**WHAT IS BEING ASKED:** Each record must be copied in full and unchanged; any image it holds is excluded.
====== RECORD EXCERPTS ======
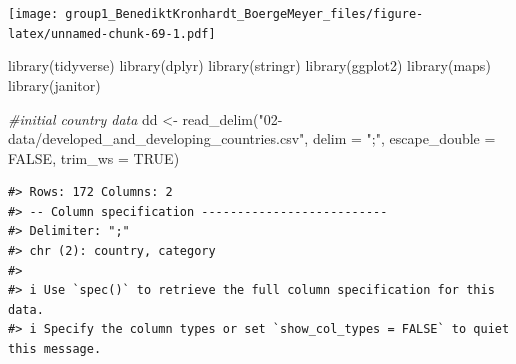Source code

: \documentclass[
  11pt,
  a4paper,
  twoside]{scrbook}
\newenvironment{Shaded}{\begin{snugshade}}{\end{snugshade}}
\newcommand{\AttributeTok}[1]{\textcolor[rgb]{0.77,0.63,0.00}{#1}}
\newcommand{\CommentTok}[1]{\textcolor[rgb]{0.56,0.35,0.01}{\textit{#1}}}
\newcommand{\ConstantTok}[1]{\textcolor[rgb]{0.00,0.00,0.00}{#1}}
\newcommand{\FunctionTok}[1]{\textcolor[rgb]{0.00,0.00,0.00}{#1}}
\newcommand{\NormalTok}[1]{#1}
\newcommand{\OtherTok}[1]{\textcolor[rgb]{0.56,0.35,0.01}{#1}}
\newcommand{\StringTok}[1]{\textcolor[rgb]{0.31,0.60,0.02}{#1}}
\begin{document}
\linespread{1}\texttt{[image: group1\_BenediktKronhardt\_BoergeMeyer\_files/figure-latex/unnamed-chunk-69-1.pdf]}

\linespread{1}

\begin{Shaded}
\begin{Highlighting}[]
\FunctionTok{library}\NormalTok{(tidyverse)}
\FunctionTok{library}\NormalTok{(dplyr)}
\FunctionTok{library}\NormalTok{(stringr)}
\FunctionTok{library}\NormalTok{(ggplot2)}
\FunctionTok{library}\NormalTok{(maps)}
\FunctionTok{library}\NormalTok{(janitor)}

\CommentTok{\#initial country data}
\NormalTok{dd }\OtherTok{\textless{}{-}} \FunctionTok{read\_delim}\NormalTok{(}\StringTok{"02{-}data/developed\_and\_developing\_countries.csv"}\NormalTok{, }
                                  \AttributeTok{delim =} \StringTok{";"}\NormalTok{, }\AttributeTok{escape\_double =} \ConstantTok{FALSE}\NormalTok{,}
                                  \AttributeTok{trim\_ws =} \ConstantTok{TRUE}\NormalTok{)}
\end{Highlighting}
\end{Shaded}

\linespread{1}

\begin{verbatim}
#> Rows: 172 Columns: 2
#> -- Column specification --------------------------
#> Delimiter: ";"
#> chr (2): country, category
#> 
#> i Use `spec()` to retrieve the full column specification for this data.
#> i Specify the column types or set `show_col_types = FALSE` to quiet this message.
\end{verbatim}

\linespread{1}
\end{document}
======
**SOLUTION TO THIS EXERCISE:**
Source code

: \documentclass[
  11pt,
  a4paper,
  twoside]{scrbook}
\newenvironment{Shaded}{\begin{snugshade}}{\end{snugshade}}
\newcommand{\AttributeTok}[1]{\textcolor[rgb]{0.77,0.63,0.00}{#1}}
\newcommand{\CommentTok}[1]{\textcolor[rgb]{0.56,0.35,0.01}{\textit{#1}}}
\newcommand{\ConstantTok}[1]{\textcolor[rgb]{0.00,0.00,0.00}{#1}}
\newcommand{\FunctionTok}[1]{\textcolor[rgb]{0.00,0.00,0.00}{#1}}
\newcommand{\NormalTok}[1]{#1}
\newcommand{\OtherTok}[1]{\textcolor[rgb]{0.56,0.35,0.01}{#1}}
\newcommand{\StringTok}[1]{\textcolor[rgb]{0.31,0.60,0.02}{#1}}
\begin{document}
\linespread{1}\texttt{[image: group1\_BenediktKronhardt\_BoergeMeyer\_files/figure-latex/unnamed-chunk-69-1.pdf]}

\linespread{1}

\begin{Shaded}
\begin{Highlighting}[]
\FunctionTok{library}\NormalTok{(tidyverse)}
\FunctionTok{library}\NormalTok{(dplyr)}
\FunctionTok{library}\NormalTok{(stringr)}
\FunctionTok{library}\NormalTok{(ggplot2)}
\FunctionTok{library}\NormalTok{(maps)}
\FunctionTok{library}\NormalTok{(janitor)}

\CommentTok{\#initial country data}
\NormalTok{dd }\OtherTok{\textless{}{-}} \FunctionTok{read\_delim}\NormalTok{(}\StringTok{"02{-}data/developed\_and\_developing\_countries.csv"}\NormalTok{, }
                                  \AttributeTok{delim =} \StringTok{";"}\NormalTok{, }\AttributeTok{escape\_double =} \ConstantTok{FALSE}\NormalTok{,}
                                  \AttributeTok{trim\_ws =} \ConstantTok{TRUE}\NormalTok{)}
\end{Highlighting}
\end{Shaded}

\linespread{1}

\begin{verbatim}
#> Rows: 172 Columns: 2
#> -- Column specification --------------------------
#> Delimiter: ";"
#> chr (2): country, category
#> 
#> i Use `spec()` to retrieve the full column specification for this data.
#> i Specify the column types or set `show_col_types = FALSE` to quiet this message.
\end{verbatim}

\linespread{1}
\end{document}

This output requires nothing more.